*** Opening of STUDY MATERIAL ***

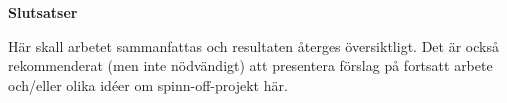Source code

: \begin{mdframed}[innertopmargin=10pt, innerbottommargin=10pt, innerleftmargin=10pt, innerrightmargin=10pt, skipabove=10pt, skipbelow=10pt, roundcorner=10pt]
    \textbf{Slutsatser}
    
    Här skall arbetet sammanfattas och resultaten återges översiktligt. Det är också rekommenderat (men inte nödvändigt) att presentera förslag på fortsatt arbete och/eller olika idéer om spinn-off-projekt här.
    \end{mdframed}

*** Close of STUDY MATERIAL ***

▶ _TO DO_: Look through the records for the string "mdframed". Copy every line that has it.

▶ _EXERCISE RESPONSE_:
: \begin{mdframed}[innertopmargin=10pt, innerbottommargin=10pt, innerleftmargin=10pt, innerrightmargin=10pt, skipabove=10pt, skipbelow=10pt, roundcorner=10pt]
    \end{mdframed}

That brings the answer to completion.